Kyle Craft – Eye of a Hurricane

There is an ever-evolving lacuna in Craft’s story to be filled in by whoever is thinking of him. Yet is anyone thinking of Craft? Remember him? Nah, I’m listening to Geese. Ten years ago, Craft was one of the most talented and exciting singer-songwriters around; ten years ago, we were, in one way, older. But, if you think in linear terms, that is a long time. Craft never did or appeared to. He belonged to the 1960s and the 1970s.

Yes, Kyle Craft was anachronistic, abundantly self-referential, a cypher of a zeitgeist he was too young to know first-hand but understood better than many people who lived through it. However, his music is neither pastiche nor cheap nostalgia—in fact, quite the opposite: his music speaks of the future, or the future speaks back to it. Either way, it’s alive.

Like the United States’ grand narrative of self-invention, Craft was a creation. He never lost sight of the fact that he was singing through an all-American mask. You couldn’t look and hear him without thinking he was a love child of Dylan and Beck.
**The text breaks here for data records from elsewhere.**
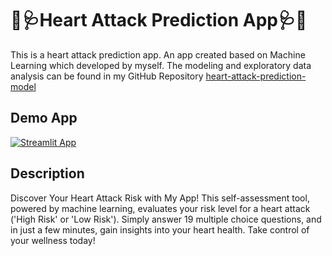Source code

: #  💓🩺Heart Attack Prediction App🩺💓

This is a heart attack prediction app. An app created based on Machine Learning which developed by myself. The modeling and exploratory data analysis can be found in my GitHub Repository [heart-attack-prediction-model](https://github.com/willwu29/heart-attack-prediction-model)

## Demo App

[![Streamlit App](https://static.streamlit.io/badges/streamlit_badge_black_white.svg)](https://app-heart-attack-prediction.streamlit.app/)


## Description

Discover Your Heart Attack Risk with My App! This self-assessment tool, powered by machine learning, evaluates your risk level for a heart attack ('High Risk' or 'Low Risk'). Simply answer 19 multiple choice questions, and in just a few minutes, gain insights into your heart health. Take control of your wellness today!

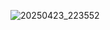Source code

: ![20250423_223552](https://github.com/user-attachments/assets/25eb2243-93fa-4db1-9cdc-80c704345ad8)
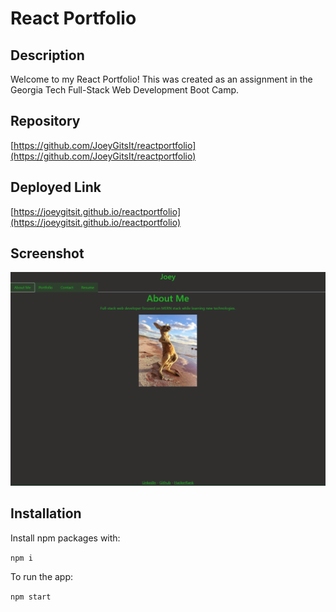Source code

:# React Portfolio

## Description

Welcome to my React Portfolio! This was created as an assignment in the Georgia Tech Full-Stack Web Development Boot Camp.

## Repository

[https://github.com/JoeyGitsIt/reactportfolio](https://github.com/JoeyGitsIt/reactportfolio)

## Deployed Link

[https://joeygitsit.github.io/reactportfolio](https://joeygitsit.github.io/reactportfolio)

## Screenshot

![homepage](./src/images/screenshot.png)

## Installation

Install npm packages with:

`npm i`

To run the app:

`npm start`
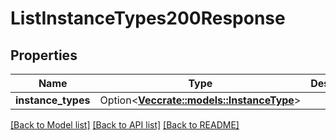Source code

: # ListInstanceTypes200Response

## Properties

Name | Type | Description | Notes
------------ | ------------- | ------------- | -------------
**instance_types** | Option<[**Vec<crate::models::InstanceType>**](instance-type.md)> |  | [optional]

[[Back to Model list]](../README.md#documentation-for-models) [[Back to API list]](../README.md#documentation-for-api-endpoints) [[Back to README]](../README.md)


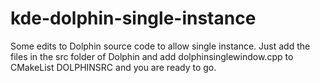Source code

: # kde-dolphin-single-instance
Some edits to Dolphin source code to allow single instance. Just add the files in the src folder of Dolphin and add dolphinsinglewindow.cpp to CMakeList DOLPHINSRC and you are ready to go.
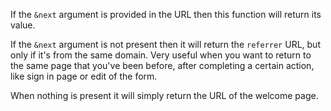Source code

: If the `&next` argument is provided in the URL then this function will return its value.

If the `&next` argument is not present then it will return the `referrer` URL, but only if it's from the same domain. Very useful when you want to return to the same page that you've been before, after completing a certain action, like sign in page or edit of the form.

When nothing is present it will simply return the URL of the welcome page.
With his outlandish hair and polka dot shirt, it was as if he knew we would fall for the image, an image embedded in our cultural memory: Dylan circa 1966. That said, Craft sidestepped his progenitors, leaving you staring into space and wondering if he existed at all.

The glam-rock opener, “Eye of a Hurricane”, strikes you with its decadent and slinky piano line. If you think you have heard it before, you probably have: Roxy Music‘s “Re-Make/Re-Model”. Then, as if Robbie Robertson had walked into the studio, a stinging bluesy guitar rends a hole in the song and the ceiling of the studio. Thereafter, Craft snarls, “She fed scraps to a six-headed hound at the table,” which makes the writings of the French proto-surrealist poet Comte de Lautréamont seem, well, prosaic. Soon, Craft belts out “Sometimes” like a full force gale; by the end, he howls like Warren Zevon in “Werewolves of London”.
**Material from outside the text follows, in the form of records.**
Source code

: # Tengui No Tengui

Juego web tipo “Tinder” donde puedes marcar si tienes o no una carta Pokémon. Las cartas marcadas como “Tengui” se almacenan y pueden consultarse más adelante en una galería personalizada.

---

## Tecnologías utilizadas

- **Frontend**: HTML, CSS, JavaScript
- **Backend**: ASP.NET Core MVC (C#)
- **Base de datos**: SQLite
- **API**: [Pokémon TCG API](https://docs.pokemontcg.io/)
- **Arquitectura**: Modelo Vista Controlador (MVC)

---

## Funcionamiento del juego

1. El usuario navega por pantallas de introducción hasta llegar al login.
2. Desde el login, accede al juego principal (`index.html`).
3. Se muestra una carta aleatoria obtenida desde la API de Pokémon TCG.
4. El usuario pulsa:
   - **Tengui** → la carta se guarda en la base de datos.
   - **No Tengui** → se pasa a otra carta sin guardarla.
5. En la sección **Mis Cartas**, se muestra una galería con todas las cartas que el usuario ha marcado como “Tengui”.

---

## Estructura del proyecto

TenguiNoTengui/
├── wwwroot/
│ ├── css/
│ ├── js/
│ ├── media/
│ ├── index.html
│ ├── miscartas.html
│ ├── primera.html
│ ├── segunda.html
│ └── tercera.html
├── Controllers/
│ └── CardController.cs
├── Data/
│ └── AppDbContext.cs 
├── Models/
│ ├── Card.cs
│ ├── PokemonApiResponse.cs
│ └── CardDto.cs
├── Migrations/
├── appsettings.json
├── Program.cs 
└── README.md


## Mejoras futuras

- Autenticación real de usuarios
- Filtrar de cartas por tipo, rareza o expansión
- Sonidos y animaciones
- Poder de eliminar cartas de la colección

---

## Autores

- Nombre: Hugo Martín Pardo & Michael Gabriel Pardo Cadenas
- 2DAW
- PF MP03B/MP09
Kyle Craft throws all these references in your face with an impish grin and swagger. Like an American artist, say, Jerry Lee Lewis, he swings punches with his back against the wall; he is not going down without a fight or an absurdist chortle. This swashbuckler has everything to prove, which is to say he wants to show what a bucketload of talent he has.

“Balmorhea” begins with a bouncy rhythm section and a crashing tambourine, before a keening harmonica punctuates a barrelhouse-like piano. In the first verse, a Calliope ascends, as if a carnival is taking place in the sky. Lyrically, the narrator laments the fact that his love interest’s stage performance is merely an act. He has been fooled or is a fool for believing in her. Yeah, we can laugh at him for his imprudent behaviour, but are we not doing the same for taking these songs to heart as a documentation of Craft himself? Or that we take Beck, Craft, whoever, to be real? That we do not view a musician as an actor? That we take ourselves to be real, when we perhaps should see ourselves as actors, like the Self to the Persona.
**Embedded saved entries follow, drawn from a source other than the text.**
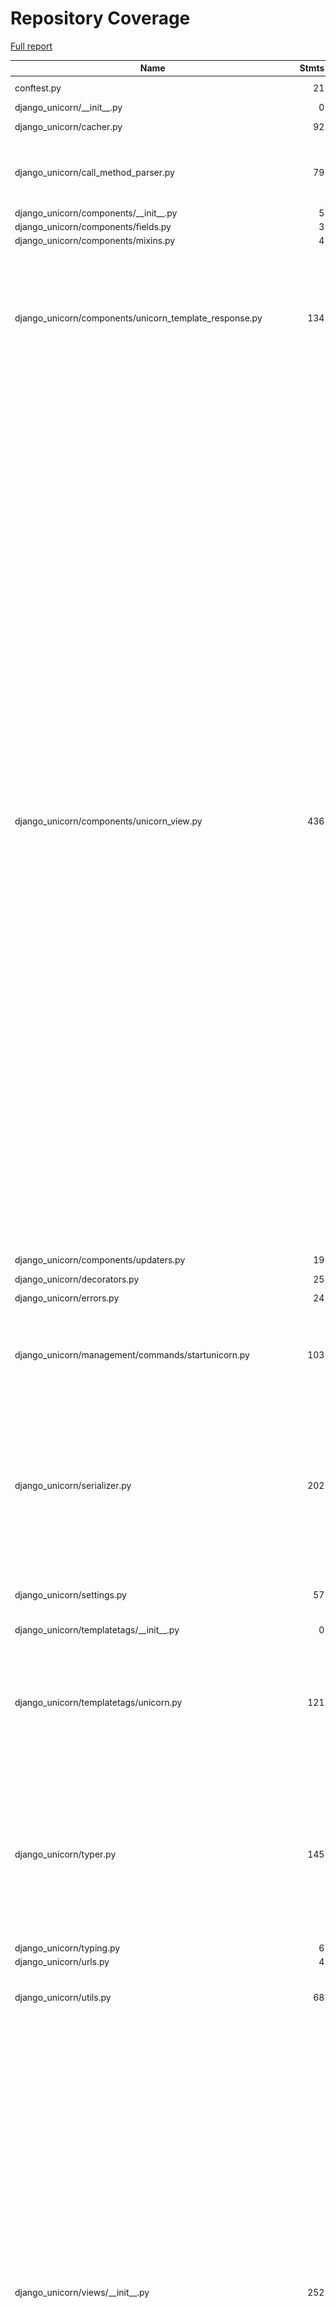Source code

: # Repository Coverage

[Full report](https://htmlpreview.github.io/?https://github.com/tataraba/django-unicorn/blob/python-coverage-comment-action-data/htmlcov/index.html)

| Name                                                                 |    Stmts |     Miss |   Branch |   BrPart |   Cover |   Missing |
|--------------------------------------------------------------------- | -------: | -------: | -------: | -------: | ------: | --------: |
| conftest.py                                                          |       21 |        2 |        6 |        3 |     81% |70->69, 83, 93 |
| django\_unicorn/\_\_init\_\_.py                                      |        0 |        0 |        0 |        0 |    100% |           |
| django\_unicorn/cacher.py                                            |       92 |        3 |       34 |        1 |     97% | 48, 80-86 |
| django\_unicorn/call\_method\_parser.py                              |       79 |        1 |       30 |        5 |     94% |30->48, 46, 70->69, 87->86, 129->128 |
| django\_unicorn/components/\_\_init\_\_.py                           |        5 |        0 |        0 |        0 |    100% |           |
| django\_unicorn/components/fields.py                                 |        3 |        1 |        0 |        0 |     67% |         7 |
| django\_unicorn/components/mixins.py                                 |        4 |        0 |        0 |        0 |    100% |           |
| django\_unicorn/components/unicorn\_template\_response.py            |      134 |        5 |       50 |        7 |     93% |81, 172->176, 174, 179->178, 183, 204-205, 279->282, 285->284 |
| django\_unicorn/components/unicorn\_view.py                          |      436 |       48 |      212 |       34 |     85% |79->78, 102->105, 124->123, 203, 234->233, 243-244, 262->261, 273->272, 274-286, 322, 355->354, 381->384, 393-396, 424-425, 428->427, 441->456, 460->459, 494->493, 501-502, 505->504, 531->530, 532, 535->534, 561-570, 575, 582->581, 599->598, 613->612, 635->638, 658-659, 662->661, 679->678, 695->694, 711->706, 714-716, 791->793, 792->791, 793->792, 822, 824, 830->829, 861-862, 954->953, 955-966 |
| django\_unicorn/components/updaters.py                               |       19 |        0 |        0 |        0 |    100% |           |
| django\_unicorn/decorators.py                                        |       25 |        0 |       12 |        2 |     95% |9->8, 35->38 |
| django\_unicorn/errors.py                                            |       24 |        0 |        0 |        0 |    100% |           |
| django\_unicorn/management/commands/startunicorn.py                  |      103 |        8 |       36 |        7 |     89% |41-42, 81, 100, 103, 118, 130, 174->178, 188 |
| django\_unicorn/serializer.py                                        |      202 |        7 |      116 |        9 |     95% |31-32, 59->63, 84, 97->96, 144->140, 218, 247-251, 326->exit, 351->350, 451->450 |
| django\_unicorn/settings.py                                          |       57 |        7 |       16 |        3 |     86% |25->28, 52-56, 59, 107-112 |
| django\_unicorn/templatetags/\_\_init\_\_.py                         |        0 |        0 |        0 |        0 |    100% |           |
| django\_unicorn/templatetags/unicorn.py                              |      121 |        8 |       54 |        7 |     90% |19->18, 25->28, 41->40, 42, 49-50, 121, 128-131, 143->148, 172->175 |
| django\_unicorn/typer.py                                             |      145 |       23 |       66 |        5 |     84% |15-18, 33-43, 120->129, 151-152, 180-182, 194-200, 218, 264->269, 270, 289->288 |
| django\_unicorn/typing.py                                            |        6 |        1 |        0 |        0 |     83% |        18 |
| django\_unicorn/urls.py                                              |        4 |        0 |        0 |        0 |    100% |           |
| django\_unicorn/utils.py                                             |       68 |        8 |       20 |        3 |     88% |67-71, 138->137, 141-144 |
| django\_unicorn/views/\_\_init\_\_.py                                |      252 |       50 |      147 |       27 |     77% |94, 98, 144, 147->114, 150, 155, 159, 169->175, 171->170, 177->175, 192, 205-206, 215-216, 239->242, 243, 253->223, 329-377, 428-429, 467, 475-477, 483->491, 483->exit, 485->exit, 493-521, 526->531, 527->526, 528->527, 529->528, 530->529, 531->530 |
| django\_unicorn/views/action\_parsers/\_\_init\_\_.py                |        0 |        0 |        0 |        0 |    100% |           |
| django\_unicorn/views/action\_parsers/call\_method.py                |      121 |       14 |       64 |       11 |     84% |19-24, 33, 40-45, 104, 122->121, 149, 172->141, 188->187, 199, 205->exit, 211->205, 215 |
| django\_unicorn/views/action\_parsers/sync\_input.py                 |       14 |        0 |        4 |        0 |    100% |           |
| django\_unicorn/views/action\_parsers/utils.py                       |       71 |        8 |       48 |        9 |     86% |10->9, 30, 32, 76, 82->105, 109, 112, 130-131, 136 |
| django\_unicorn/views/objects.py                                     |       92 |       11 |       38 |        4 |     84% |25, 29-35, 57, 61, 117->116, 121->120, 158-161 |
| django\_unicorn/views/utils.py                                       |       61 |        5 |       32 |        4 |     90% |15->14, 26-30, 42->exit, 62-64, 74->73 |
| example/apps/\_\_init\_\_.py                                         |        0 |        0 |        0 |        0 |    100% |           |
| example/apps/main/\_\_init\_\_.py                                    |        0 |        0 |        0 |        0 |    100% |           |
| example/books/\_\_init\_\_.py                                        |        1 |        0 |        0 |        0 |    100% |           |
| example/books/apps.py                                                |        3 |        0 |        0 |        0 |    100% |           |
| example/books/models.py                                              |        9 |        0 |        0 |        0 |    100% |           |
| example/coffee/\_\_init\_\_.py                                       |        1 |        0 |        0 |        0 |    100% |           |
| example/coffee/apps.py                                               |        3 |        0 |        0 |        0 |    100% |           |
| example/coffee/models.py                                             |       26 |        0 |        0 |        0 |    100% |           |
| tests/\_\_init\_\_.py                                                |        0 |        0 |        0 |        0 |    100% |           |
| tests/benchmarks/\_\_init\_\_.py                                     |        0 |        0 |        0 |        0 |    100% |           |
| tests/benchmarks/serializer/\_\_init\_\_.py                          |        0 |        0 |        0 |        0 |    100% |           |
| tests/benchmarks/serializer/test\_dumps.py                           |       53 |       19 |        0 |        0 |     64% |48-53, 57-79, 83-88, 92-118 |
| tests/call\_method\_parser/test\_parse\_args.py                      |       96 |        0 |        0 |        0 |    100% |           |
| tests/call\_method\_parser/test\_parse\_call\_method\_name.py        |       43 |        0 |        0 |        0 |    100% |           |
| tests/call\_method\_parser/test\_parse\_kwarg.py                     |       44 |        0 |       12 |        0 |    100% |           |
| tests/components/test\_component.py                                  |      183 |        0 |       10 |        2 |     99% |22->21, 64->63 |
| tests/components/test\_convert\_to\_dash\_case.py                    |        5 |        0 |        0 |        0 |    100% |           |
| tests/components/test\_convert\_to\_pascal\_case.py                  |        5 |        0 |        0 |        0 |    100% |           |
| tests/components/test\_convert\_to\_snake\_case.py                   |        5 |        0 |        0 |        0 |    100% |           |
| tests/components/test\_create.py                                     |       13 |        0 |        2 |        0 |    100% |           |
| tests/components/test\_get\_locations.py                             |       70 |        0 |        6 |        2 |     97% |7->6, 12->11 |
| tests/components/test\_is\_html\_well\_formed.py                     |       37 |        0 |        0 |        0 |    100% |           |
| tests/components/test\_unicorn\_template\_response.py                |       81 |        1 |        8 |        0 |     99% |        56 |
| tests/management/\_\_init\_\_.py                                     |        0 |        0 |        0 |        0 |    100% |           |
| tests/management/commands/\_\_init\_\_.py                            |        0 |        0 |        0 |        0 |    100% |           |
| tests/management/commands/startunicorn/\_\_init\_\_.py               |        0 |        0 |        0 |        0 |    100% |           |
| tests/management/commands/startunicorn/test\_handle.py               |      130 |        0 |       20 |        0 |    100% |           |
| tests/serializer/test\_dumps.py                                      |      329 |        0 |       28 |        7 |     98% |350->349, 395->394, 433->432, 481->480, 553->552, 593->592, 636->635 |
| tests/serializer/test\_exclude\_field\_attributes.py                 |       24 |        0 |        6 |        0 |    100% |           |
| tests/serializer/test\_model\_value.py                               |       32 |        0 |        2 |        1 |     97% |    43->42 |
| tests/templatetags/test\_unicorn.py                                  |       15 |        0 |        0 |        0 |    100% |           |
| tests/templatetags/test\_unicorn\_render.py                          |      283 |        0 |        4 |        1 |     99% |  292->291 |
| tests/templatetags/test\_unicorn\_scripts.py                         |       30 |        0 |        0 |        0 |    100% |           |
| tests/test\_cacher.py                                                |      113 |        2 |       20 |        1 |     98% |129, 132, 189->188 |
| tests/test\_model\_lifecycle.py                                      |       64 |        0 |        8 |        4 |     94% |19->18, 35->34, 54->53, 74->73 |
| tests/test\_settings.py                                              |       46 |        0 |        2 |        0 |    100% |           |
| tests/test\_typer.py                                                 |      114 |        2 |        2 |        0 |     98% |    15, 24 |
| tests/test\_utils.py                                                 |       60 |        2 |        2 |        0 |     97% |    52, 63 |
| tests/urls.py                                                        |        8 |        0 |        0 |        0 |    100% |           |
| tests/views/action\_parsers/\_\_init\_\_.py                          |        0 |        0 |        0 |        0 |    100% |           |
| tests/views/action\_parsers/call\_method/\_\_init\_\_.py             |        0 |        0 |        0 |        0 |    100% |           |
| tests/views/action\_parsers/call\_method/test\_call\_method\_name.py |      148 |        1 |       12 |        3 |     98% |69, 107->106, 120->119, 166->165 |
| tests/views/action\_parsers/utils/\_\_init\_\_.py                    |        0 |        0 |        0 |        0 |    100% |           |
| tests/views/action\_parsers/utils/test\_set\_property\_value.py      |       87 |        0 |        6 |        3 |     97% |84->83, 107->106, 132->131 |
| tests/views/fake\_components.py                                      |      127 |        5 |        4 |        2 |     95% |95, 122, 138, 175, 184 |
| tests/views/message/test\_call\_method.py                            |      175 |        0 |        2 |        0 |    100% |           |
| tests/views/message/test\_call\_method\_multiple.py                  |      172 |      138 |       44 |       11 |     21% |20-23, 32-35, 39-50, 54->53, 55-79, 83->82, 84-111, 115->114, 116-143, 147->146, 148-176, 180->179, 186-220, 224->223, 225-252, 256->255, 257-284, 288->287, 289-316, 319->321, 320->319, 321->320, 322-349 |
| tests/views/message/test\_calls.py                                   |       23 |        0 |        0 |        0 |    100% |           |
| tests/views/message/test\_get\_property\_value.py                    |       18 |        0 |        0 |        0 |    100% |           |
| tests/views/message/test\_hash.py                                    |       98 |        0 |        0 |        0 |    100% |           |
| tests/views/message/test\_message.py                                 |       73 |        0 |       10 |        0 |    100% |           |
| tests/views/message/test\_set\_property.py                           |       39 |        0 |        0 |        0 |    100% |           |
| tests/views/message/test\_sync\_input.py                             |       13 |        0 |        0 |        0 |    100% |           |
| tests/views/message/test\_target.py                                  |       72 |        0 |        4 |        2 |     97% |50->exit, 51->50 |
| tests/views/message/test\_toggle.py                                  |       20 |        0 |        0 |        0 |    100% |           |
| tests/views/message/test\_type\_hints.py                             |       47 |        0 |        2 |        0 |    100% |           |
| tests/views/message/utils.py                                         |       18 |        1 |        8 |        1 |     92% |        21 |
| tests/views/test\_is\_component\_field\_model\_or\_unicorn\_field.py |       21 |        0 |        0 |        0 |    100% |           |
| tests/views/test\_process\_component\_request.py                     |       24 |        0 |        0 |        0 |    100% |           |
| tests/views/test\_unicorn\_dict.py                                   |       15 |        0 |        0 |        0 |    100% |           |
| tests/views/test\_unicorn\_field.py                                  |       22 |        0 |        0 |        0 |    100% |           |
| tests/views/test\_unicorn\_model.py                                  |       15 |        0 |        0 |        0 |    100% |           |
| tests/views/test\_unicorn\_set\_property\_value.py                   |       40 |        0 |        6 |        2 |     96% |47->46, 65->64 |
| tests/views/test\_unicorn\_view\_init.py                             |       36 |        0 |        6 |        0 |    100% |           |
| tests/views/utils/\_\_init\_\_.py                                    |        0 |        0 |        0 |        0 |    100% |           |
| tests/views/utils/test\_construct\_model.py                          |       47 |       10 |       10 |        5 |     74% |21->20, 41->43, 42->41, 43->42, 44-60, 64->63 |
| tests/views/utils/test\_set\_property\_from\_data.py                 |      139 |        2 |        6 |        3 |     97% |29-30, 146->142, 197->196, 254->253 |
|                                                            **TOTAL** | **5574** |  **393** | **1237** |  **191** | **90%** |           |


## Setup coverage badge

Below are examples of the badges you can use in your main branch `README` file.

### Direct image

[![Coverage badge](https://raw.githubusercontent.com/tataraba/django-unicorn/python-coverage-comment-action-data/badge.svg)](https://htmlpreview.github.io/?https://github.com/tataraba/django-unicorn/blob/python-coverage-comment-action-data/htmlcov/index.html)

This is the one to use if your repository is private or if you don't want to customize anything.

### [Shields.io](https://shields.io) Json Endpoint

[![Coverage badge](https://img.shields.io/endpoint?url=https://raw.githubusercontent.com/tataraba/django-unicorn/python-coverage-comment-action-data/endpoint.json)](https://htmlpreview.github.io/?https://github.com/tataraba/django-unicorn/blob/python-coverage-comment-action-data/htmlcov/index.html)

Using this one will allow you to [customize](https://shields.io/endpoint) the look of your badge.
It won't work with private repositories. It won't be refreshed more than once per five minutes.

### [Shields.io](https://shields.io) Dynamic Badge

[![Coverage badge](https://img.shields.io/badge/dynamic/json?color=brightgreen&label=coverage&query=%24.message&url=https%3A%2F%2Fraw.githubusercontent.com%2Ftataraba%2Fdjango-unicorn%2Fpython-coverage-comment-action-data%2Fendpoint.json)](https://htmlpreview.github.io/?https://github.com/tataraba/django-unicorn/blob/python-coverage-comment-action-data/htmlcov/index.html)

This one will always be the same color. It won't work for private repos. I'm not even sure why we included it.

## What is that?

This branch is part of the
[python-coverage-comment-action](https://github.com/marketplace/actions/python-coverage-comment)
GitHub Action. All the files in this branch are automatically generated and may be
overwritten at any moment.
The stage is both literal and figurative. “Berlin” depicts a burlesque dancer whose Sunday night performances the narrator attends; each dance could be the death of him, and despite this, he keeps returning. Again, Kyle Craft delineates self-destructive behaviour. The narrator wants to be her only lover. However, she wants the touch of all, which Craft elongates to the point of exaggeration to mask the pain the narrator is feeling—that we all feel when the object of our desire is unattainable, or, accurately, partly attainable.

“Berlin” captures another motif of the record: voyeurism. We project ourselves onto others, as in how, in the song, the women want to be her, and the men want her. Musically, “Berlin” is imbued with a Velvet Underground-like, drone-esque piano by way of a Bertolt Brecht/Kurt Weill cabaret. Obsessed by mystique, Craft wrote about alluring characters and focused on the absolute in places you would not expect: dive bars, burlesque, and ballrooms. Big voice. Big scenes. Big ideas. Craft saw music as theatre. We bought the ticket.

“Lady of the Ark”, beginning with the muted, chugging of an acoustic guitar, is about a woman walking out on a man, complete with a Tex-Mex accordion in the bridge. Craft switches from first person to third person in the fourth verse, as if the memory would be too painful to recall in first person, not unlike how Dylan used first and third persons interchangeably, a way to distance himself from the subject matter and, perhaps, himself. “Gloom Girl” depicts a failed romance with an enigmatic and gloomy girl. Craft doubles down not only on the distance but also on the theatre between people, as the narrator realises, “it’s a sad show”, effectively coupled with martial drumming and elegiac horns.

With Dolls of Highland, Kyle Craft kicked destiny down the road and watched it roll like a ball. His infernal voice blasted you like an open fire; it felt as if he was sticking his hand down your throat and ripping your heart out while blowing you a kiss. Really, though, his fiery voice had nothing to do with what made Craft stand out. What did? His churlish attitude, the same attitude that made Dylan a punk in 1965. In his songs, you hear his Shreveport, Louisiana, upbringing; you hear the susurration of the Mississippi River; you feel Huckleberry Finn floating in the ether.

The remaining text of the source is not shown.